ASSIGNMENT:
For each line of the data below that contains "portion", return that line.

---------------

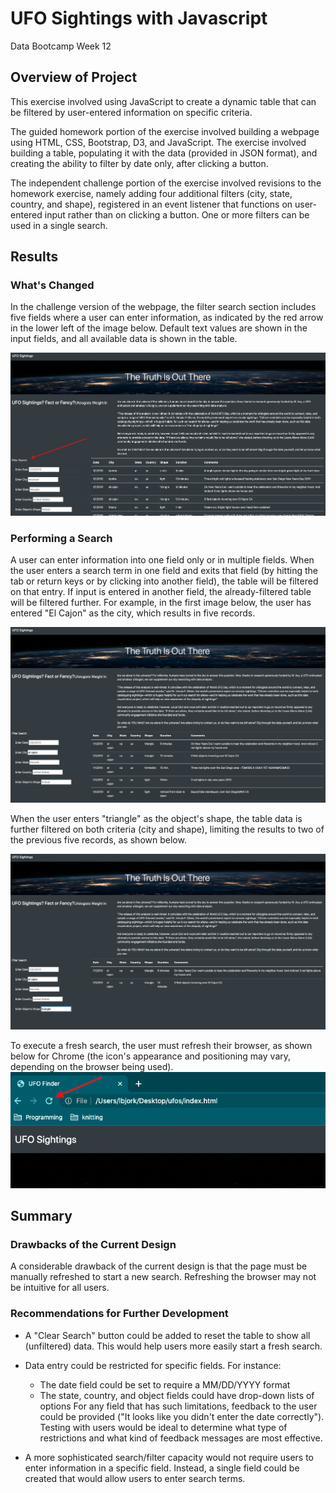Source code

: # UFO Sightings with Javascript
Data Bootcamp Week 12

## Overview of Project
This exercise involved using JavaScript to create a dynamic table that can be filtered by user-entered information on specific criteria.

The guided homework portion of the exercise involved building a webpage using HTML, CSS, Bootstrap, D3, and JavaScript. The exercise involved building a table, populating it with the data (provided in JSON format), and creating the ability to filter by date only, after clicking a button.

The independent challenge portion of the exercise involved revisions to the homework exercise, namely adding four additional filters (city, state, country, and shape), registered in an event listener that functions on user-entered input rather than on clicking a button. One or more filters can be used in a single search.

## Results
### What's Changed
In the challenge version of the webpage, the filter search section includes five fields where a user can enter information, as indicated by the red arrow in the lower left of the image below. Default text values are shown in the input fields, and all available data is shown in the table.

![UFO sighting page prior to filter](https://github.com/larabjork/ufos/blob/main/static/images/ufo_page_before_filtering.png)

### Performing a Search
A user can enter information into one field only or in multiple fields. When the user enters a search term in one field and exits that field (by hitting the tab or return keys or by clicking into another field), the table will be filtered on that entry. If input is entered in another field, the already-filtered table will be filtered further. For example, in the first image below, the user has entered "El Cajon" as the city, which results in five records.

![Search entered for city = El Cajon](https://github.com/larabjork/ufos/blob/main/static/images/search_city_el_cajon.png)

When the user enters "triangle" as the object's shape, the table data is further filtered on both criteria (city and shape), limiting the results to two of the previous five records, as shown below.

![Search entered for city = El Cajon and shape = triangle ](https://github.com/larabjork/ufos/blob/main/static/images/search_city_and_shape.png)

To execute a fresh search, the user must refresh their browser, as shown below for Chrome (the icon's appearance and positioning may vary, depending on the browser being used).
![Location of refresh icon for Chrome browser](https://github.com/larabjork/ufos/blob/main/static/images/refresh_icon.png)

## Summary
### Drawbacks of the Current Design
A considerable drawback of the current design is that the page must be manually refreshed to start a new search. Refreshing the browser may not be intuitive for all users.

### Recommendations for Further Development
* A "Clear Search" button could be added to reset the table to show all (unfiltered) data. This would help users more easily start a fresh search. 

* Data entry could be restricted for specific fields. For instance:
    * The date field could be set to require a MM/DD/YYYY format
    * The state, country, and object fields could have drop-down lists of options
For any field that has such limitations, feedback to the user could be provided ("It looks like you didn't enter the date correctly"). Testing with users would be ideal to determine what type of restrictions and what kind of feedback messages are most effective.

* A more sophisticated search/filter capacity would not require users to enter information in a specific field. Instead, a single field could be created that would allow users to enter search terms.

---------------

TASK RESPONSE:
The guided homework portion of the exercise involved building a webpage using HTML, CSS, Bootstrap, D3, and JavaScript. The exercise involved building a table, populating it with the data (provided in JSON format), and creating the ability to filter by date only, after clicking a button.
The independent challenge portion of the exercise involved revisions to the homework exercise, namely adding four additional filters (city, state, country, and shape), registered in an event listener that functions on user-entered input rather than on clicking a button. One or more filters can be used in a single search.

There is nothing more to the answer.